(Dataset entries)
■ ■ ■ ■

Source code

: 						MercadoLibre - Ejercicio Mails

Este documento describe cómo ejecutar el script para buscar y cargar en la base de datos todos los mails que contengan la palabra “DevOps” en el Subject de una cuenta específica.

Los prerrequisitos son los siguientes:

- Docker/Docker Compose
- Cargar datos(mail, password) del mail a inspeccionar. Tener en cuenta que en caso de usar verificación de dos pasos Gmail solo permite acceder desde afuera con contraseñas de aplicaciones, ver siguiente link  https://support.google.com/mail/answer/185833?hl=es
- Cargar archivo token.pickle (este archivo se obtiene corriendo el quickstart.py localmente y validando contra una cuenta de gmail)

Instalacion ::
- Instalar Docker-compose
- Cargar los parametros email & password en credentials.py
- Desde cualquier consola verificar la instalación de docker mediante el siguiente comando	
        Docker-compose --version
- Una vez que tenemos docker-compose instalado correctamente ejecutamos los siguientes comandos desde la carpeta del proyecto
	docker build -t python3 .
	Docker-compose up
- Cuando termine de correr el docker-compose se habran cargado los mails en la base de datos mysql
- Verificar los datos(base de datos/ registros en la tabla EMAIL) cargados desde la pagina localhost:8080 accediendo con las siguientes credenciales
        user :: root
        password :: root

■ ■ ■ ■

Aim of the exercise: Every entry above should come back exactly as written.

Written reply:
Source code

: 						MercadoLibre - Ejercicio Mails

Este documento describe cómo ejecutar el script para buscar y cargar en la base de datos todos los mails que contengan la palabra “DevOps” en el Subject de una cuenta específica.

Los prerrequisitos son los siguientes:

- Docker/Docker Compose
- Cargar datos(mail, password) del mail a inspeccionar. Tener en cuenta que en caso de usar verificación de dos pasos Gmail solo permite acceder desde afuera con contraseñas de aplicaciones, ver siguiente link  https://support.google.com/mail/answer/185833?hl=es
- Cargar archivo token.pickle (este archivo se obtiene corriendo el quickstart.py localmente y validando contra una cuenta de gmail)

Instalacion ::
- Instalar Docker-compose
- Cargar los parametros email & password en credentials.py
- Desde cualquier consola verificar la instalación de docker mediante el siguiente comando	
        Docker-compose --version
- Una vez que tenemos docker-compose instalado correctamente ejecutamos los siguientes comandos desde la carpeta del proyecto
	docker build -t python3 .
	Docker-compose up
- Cuando termine de correr el docker-compose se habran cargado los mails en la base de datos mysql
- Verificar los datos(base de datos/ registros en la tabla EMAIL) cargados desde la pagina localhost:8080 accediendo con las siguientes credenciales
        user :: root
        password :: root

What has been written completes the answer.